(Beginning of Given data)

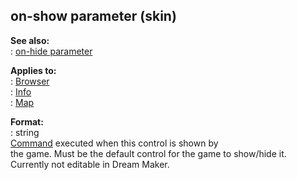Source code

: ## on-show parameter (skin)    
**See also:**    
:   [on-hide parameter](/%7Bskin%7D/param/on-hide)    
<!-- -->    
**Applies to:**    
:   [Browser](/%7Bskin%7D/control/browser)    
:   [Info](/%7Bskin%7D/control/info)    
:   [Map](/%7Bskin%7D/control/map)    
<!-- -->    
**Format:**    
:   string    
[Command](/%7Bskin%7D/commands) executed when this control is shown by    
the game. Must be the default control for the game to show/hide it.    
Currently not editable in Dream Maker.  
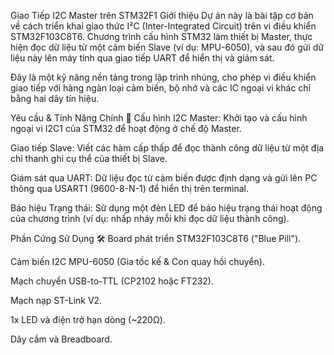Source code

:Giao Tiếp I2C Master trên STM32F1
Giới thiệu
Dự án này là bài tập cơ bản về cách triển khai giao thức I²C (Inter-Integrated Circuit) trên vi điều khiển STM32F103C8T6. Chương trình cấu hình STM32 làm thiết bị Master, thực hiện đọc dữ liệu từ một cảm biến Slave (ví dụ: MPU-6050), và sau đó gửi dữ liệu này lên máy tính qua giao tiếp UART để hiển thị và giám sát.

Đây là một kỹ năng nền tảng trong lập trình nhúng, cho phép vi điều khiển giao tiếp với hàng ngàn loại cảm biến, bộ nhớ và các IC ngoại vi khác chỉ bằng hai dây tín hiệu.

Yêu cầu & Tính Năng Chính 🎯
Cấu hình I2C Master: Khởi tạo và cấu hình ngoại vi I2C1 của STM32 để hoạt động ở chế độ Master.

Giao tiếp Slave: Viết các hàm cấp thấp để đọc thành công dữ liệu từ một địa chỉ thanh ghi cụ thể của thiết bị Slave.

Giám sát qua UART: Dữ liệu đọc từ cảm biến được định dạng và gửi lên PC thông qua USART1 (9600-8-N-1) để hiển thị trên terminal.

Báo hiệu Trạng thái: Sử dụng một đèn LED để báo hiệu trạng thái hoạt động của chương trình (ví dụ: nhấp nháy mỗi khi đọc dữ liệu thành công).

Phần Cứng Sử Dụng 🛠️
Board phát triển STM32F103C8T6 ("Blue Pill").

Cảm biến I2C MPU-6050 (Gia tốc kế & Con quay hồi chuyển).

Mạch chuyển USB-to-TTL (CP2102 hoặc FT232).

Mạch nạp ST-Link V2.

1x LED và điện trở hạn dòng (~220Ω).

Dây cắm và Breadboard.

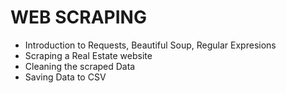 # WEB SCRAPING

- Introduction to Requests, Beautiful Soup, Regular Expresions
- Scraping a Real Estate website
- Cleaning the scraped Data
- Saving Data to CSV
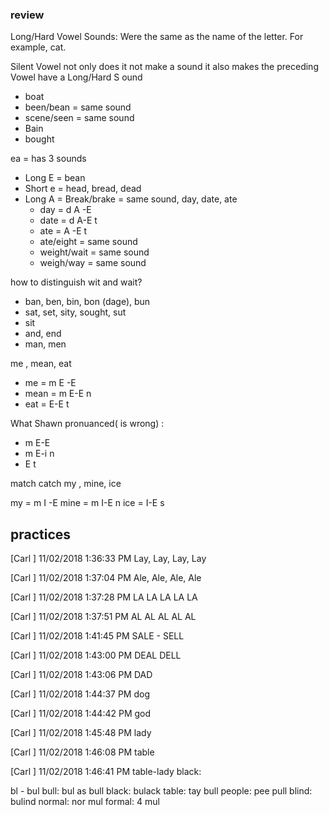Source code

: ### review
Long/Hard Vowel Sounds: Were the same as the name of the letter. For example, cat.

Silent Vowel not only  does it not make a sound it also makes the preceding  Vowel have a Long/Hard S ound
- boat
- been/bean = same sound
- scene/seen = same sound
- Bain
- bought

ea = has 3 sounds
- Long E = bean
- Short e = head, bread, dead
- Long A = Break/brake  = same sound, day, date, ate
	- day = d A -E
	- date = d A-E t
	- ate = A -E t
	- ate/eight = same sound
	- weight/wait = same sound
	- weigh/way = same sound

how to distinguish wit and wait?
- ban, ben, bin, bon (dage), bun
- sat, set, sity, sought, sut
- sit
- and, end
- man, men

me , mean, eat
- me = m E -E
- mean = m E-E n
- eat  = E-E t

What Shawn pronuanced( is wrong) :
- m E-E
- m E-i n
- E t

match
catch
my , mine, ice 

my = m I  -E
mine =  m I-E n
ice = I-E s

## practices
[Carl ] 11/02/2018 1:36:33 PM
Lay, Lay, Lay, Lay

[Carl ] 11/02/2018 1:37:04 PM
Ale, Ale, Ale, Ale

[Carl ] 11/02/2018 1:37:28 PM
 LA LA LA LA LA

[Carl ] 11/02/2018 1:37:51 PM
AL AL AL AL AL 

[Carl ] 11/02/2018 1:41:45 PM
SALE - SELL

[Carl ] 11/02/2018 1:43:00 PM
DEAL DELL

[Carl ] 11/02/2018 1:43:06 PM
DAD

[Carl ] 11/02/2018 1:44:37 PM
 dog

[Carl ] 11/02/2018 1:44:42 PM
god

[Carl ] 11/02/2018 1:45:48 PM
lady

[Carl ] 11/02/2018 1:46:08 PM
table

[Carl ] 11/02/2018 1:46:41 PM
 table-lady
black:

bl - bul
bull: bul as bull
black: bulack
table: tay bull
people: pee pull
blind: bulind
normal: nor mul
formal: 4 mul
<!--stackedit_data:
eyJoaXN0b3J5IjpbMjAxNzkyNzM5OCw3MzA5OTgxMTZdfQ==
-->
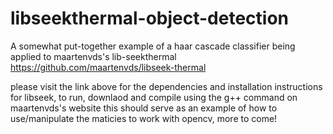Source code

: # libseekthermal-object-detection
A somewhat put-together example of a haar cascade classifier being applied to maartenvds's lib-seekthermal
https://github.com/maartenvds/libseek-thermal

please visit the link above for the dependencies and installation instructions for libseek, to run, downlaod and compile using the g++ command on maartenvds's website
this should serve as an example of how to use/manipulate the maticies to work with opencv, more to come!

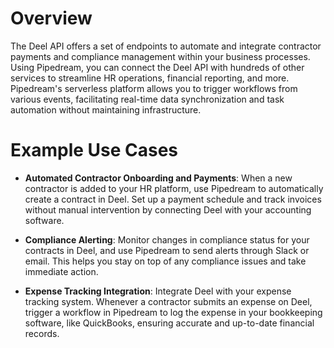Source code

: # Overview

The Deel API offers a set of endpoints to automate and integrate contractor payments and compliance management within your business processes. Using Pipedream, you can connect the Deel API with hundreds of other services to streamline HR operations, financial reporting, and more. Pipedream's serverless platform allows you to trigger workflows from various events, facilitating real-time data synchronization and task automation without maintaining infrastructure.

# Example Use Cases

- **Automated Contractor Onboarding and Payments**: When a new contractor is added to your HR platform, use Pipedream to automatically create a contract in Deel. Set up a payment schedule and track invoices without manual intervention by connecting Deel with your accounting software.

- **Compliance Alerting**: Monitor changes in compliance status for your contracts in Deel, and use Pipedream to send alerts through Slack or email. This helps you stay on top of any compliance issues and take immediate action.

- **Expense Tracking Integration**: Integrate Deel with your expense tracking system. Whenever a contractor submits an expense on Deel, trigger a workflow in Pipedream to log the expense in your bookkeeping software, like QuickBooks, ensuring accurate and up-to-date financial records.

(End of Given data)
(Beginning of Given data)

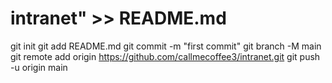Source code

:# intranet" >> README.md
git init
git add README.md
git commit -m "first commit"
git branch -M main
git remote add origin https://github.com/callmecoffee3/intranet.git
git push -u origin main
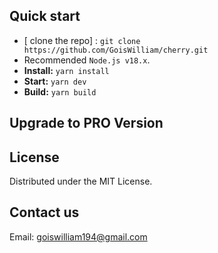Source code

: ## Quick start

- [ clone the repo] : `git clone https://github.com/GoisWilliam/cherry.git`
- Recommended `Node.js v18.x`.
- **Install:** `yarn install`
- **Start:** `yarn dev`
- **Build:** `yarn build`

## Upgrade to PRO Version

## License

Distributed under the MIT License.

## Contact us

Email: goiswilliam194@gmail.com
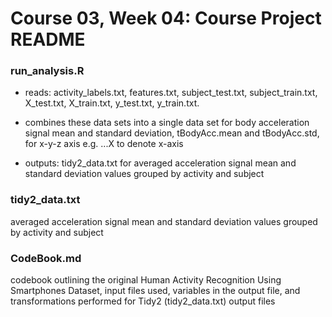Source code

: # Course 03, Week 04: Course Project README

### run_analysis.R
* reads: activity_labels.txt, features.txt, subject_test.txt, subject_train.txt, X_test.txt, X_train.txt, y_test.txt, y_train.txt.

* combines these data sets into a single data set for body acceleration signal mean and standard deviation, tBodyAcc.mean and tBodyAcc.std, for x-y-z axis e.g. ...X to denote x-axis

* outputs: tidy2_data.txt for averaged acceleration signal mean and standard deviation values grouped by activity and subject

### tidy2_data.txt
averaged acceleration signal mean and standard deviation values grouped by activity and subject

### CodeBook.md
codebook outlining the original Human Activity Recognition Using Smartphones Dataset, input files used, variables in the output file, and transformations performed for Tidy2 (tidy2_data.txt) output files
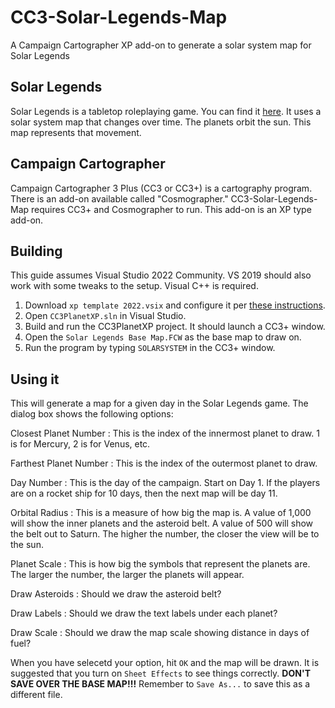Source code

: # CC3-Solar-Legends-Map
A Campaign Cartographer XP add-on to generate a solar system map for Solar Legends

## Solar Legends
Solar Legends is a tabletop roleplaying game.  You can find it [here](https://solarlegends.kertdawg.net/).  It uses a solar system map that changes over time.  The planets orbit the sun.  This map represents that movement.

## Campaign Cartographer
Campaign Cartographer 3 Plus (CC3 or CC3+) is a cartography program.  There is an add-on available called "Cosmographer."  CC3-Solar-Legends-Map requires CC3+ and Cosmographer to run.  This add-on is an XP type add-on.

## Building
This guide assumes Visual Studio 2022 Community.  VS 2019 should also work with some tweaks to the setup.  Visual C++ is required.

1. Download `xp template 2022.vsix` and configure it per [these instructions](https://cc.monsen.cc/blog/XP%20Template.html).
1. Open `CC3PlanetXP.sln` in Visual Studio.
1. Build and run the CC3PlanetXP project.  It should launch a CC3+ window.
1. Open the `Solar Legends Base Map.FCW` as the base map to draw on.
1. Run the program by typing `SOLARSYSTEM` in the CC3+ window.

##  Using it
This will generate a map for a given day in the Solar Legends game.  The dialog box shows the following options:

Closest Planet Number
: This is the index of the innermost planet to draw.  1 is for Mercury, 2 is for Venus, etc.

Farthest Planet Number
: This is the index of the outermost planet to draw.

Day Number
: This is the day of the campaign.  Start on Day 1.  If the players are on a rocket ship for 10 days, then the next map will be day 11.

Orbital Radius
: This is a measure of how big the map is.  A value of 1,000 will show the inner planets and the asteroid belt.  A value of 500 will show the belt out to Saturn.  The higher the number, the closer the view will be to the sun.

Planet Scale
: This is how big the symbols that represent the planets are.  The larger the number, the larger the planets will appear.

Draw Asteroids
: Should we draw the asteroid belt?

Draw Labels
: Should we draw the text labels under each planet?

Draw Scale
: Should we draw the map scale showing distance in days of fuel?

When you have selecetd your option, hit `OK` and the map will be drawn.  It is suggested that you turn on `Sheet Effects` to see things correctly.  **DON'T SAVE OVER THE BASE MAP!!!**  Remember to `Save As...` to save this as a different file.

(End of Given data)

§ **Exercise brief**
Could you say how many lines of the entries contain the string "window"? Only the number should be given.

§ **Answer**
2